> YOUR INSTRUCTIONS: Find the lines in the records below that contain "same", and report each of them.

Dataset entries:
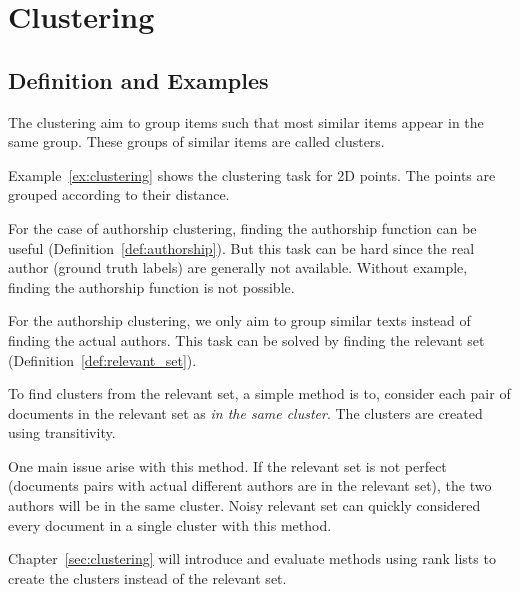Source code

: \section{Clustering~\label{sec:def_clustering}}

\subsection{Definition and Examples}

The clustering aim to group items such that most similar items appear in the same group.
These groups of similar items are called clusters.

Example~\ref{ex:clustering} shows the clustering task for 2D points.
The points are grouped according to their distance.

For the case of authorship clustering, finding the authorship function can be useful (Definition~\ref{def:authorship}).
But this task can be hard since the real author (ground truth labels) are generally not available.
Without example, finding the authorship function is not possible.

For the authorship clustering, we only aim to group similar texts instead of finding the actual authors.
This task can be solved by finding the relevant set (Definition~\ref{def:relevant_set}).

To find clusters from the relevant set, a simple method is to, consider each pair of documents in the relevant set as \textit{in the same cluster}.
The clusters are created using transitivity.

One main issue arise with this method.
If the relevant set is not perfect (documents pairs with actual different authors are in the relevant set), the two authors will be in the same cluster.
Noisy relevant set can quickly considered every document in a single cluster with this method.

Chapter~\ref{sec:clustering} will introduce and evaluate methods using rank lists to create the clusters instead of the relevant set.

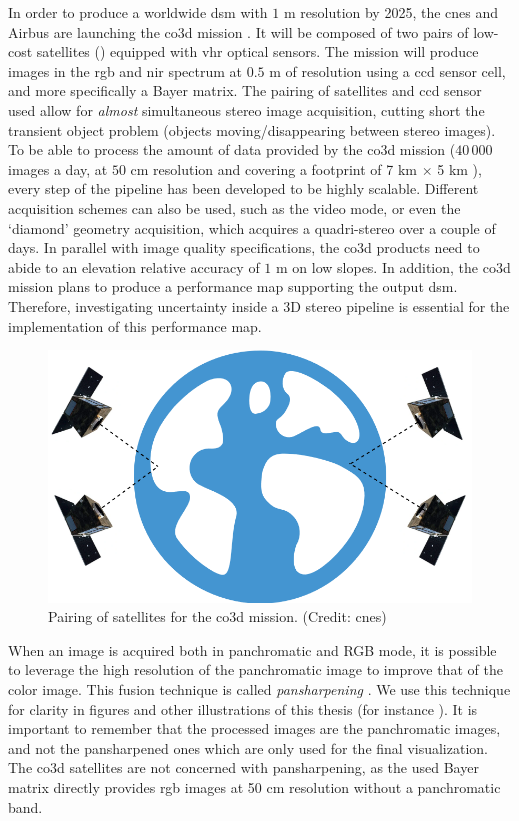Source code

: In order to produce a worldwide \acrshort{dsm} with $1$ m resolution by 2025, the \acrfull{cnes} and Airbus are launching the \acrfull{co3d} mission \cite{melet_co3d_2020}. It will be composed of two pairs of low-cost satellites () equipped with \acrshort{vhr} optical sensors. The mission will produce images in the \acrshort{rgb} and \acrshort{nir} spectrum at $0.5$ m of resolution \cite{lebegue_co3d_2020} using a \acrshort{ccd} sensor cell, and more specifically a Bayer matrix. The pairing of satellites and \acrshort{ccd} sensor used allow for \textit{almost} simultaneous stereo image acquisition, cutting short the transient object problem (\ie objects moving/disappearing between stereo images). To be able to process the amount of data provided by the \acrshort{co3d} mission ($40\,000$ images a day, at $50$ cm resolution and covering a footprint of 7 km $\times$ 5 km \cite{melet_co3d_2020, lebegue_co3d_2020}), every step of the pipeline has been developed to be highly scalable. Different acquisition schemes can also be used, such as the video mode, or even the `diamond' geometry acquisition, which acquires a quadri-stereo over a couple of days. In parallel with image quality specifications, the \acrshort{co3d} products need to abide to an elevation relative accuracy of $1$ m on low slopes. In addition, the \acrshort{co3d} mission plans to produce a performance map supporting the output \acrshort{dsm}. Therefore, investigating uncertainty inside a 3D stereo pipeline is essential for the implementation of this performance map.

\begin{figure}
    \centering
    \includegraphics[width=0.6\linewidth]{Images/Chap_1/CO3D_schema.png}
    \caption{Pairing of satellites for the \acrshort{co3d} mission. (Credit: \acrshort{cnes})}
    \label{fig:co3d_mission}
\end{figure}

\begin{remark}
    When an image is acquired both in panchromatic and RGB mode, it is possible to leverage the high resolution of the panchromatic image to improve that of the color image. This fusion technique is called \textit{pansharpening} \cite{loncan_hyperspectral_2015}. We use this technique for clarity in figures and other illustrations of this thesis (for instance ). It is important to remember that the processed images are the panchromatic images, and not the pansharpened ones which are only used for the final visualization. The \acrshort{co3d} satellites are not concerned with pansharpening, as the used Bayer matrix directly provides \acrshort{rgb} images at 50 cm resolution without a panchromatic band.
\end{remark}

> RESULT FOR THIS TASK:
The clustering aim to group items such that most similar items appear in the same group.
To find clusters from the relevant set, a simple method is to, consider each pair of documents in the relevant set as \textit{in the same cluster}.
If the relevant set is not perfect (documents pairs with actual different authors are in the relevant set), the two authors will be in the same cluster.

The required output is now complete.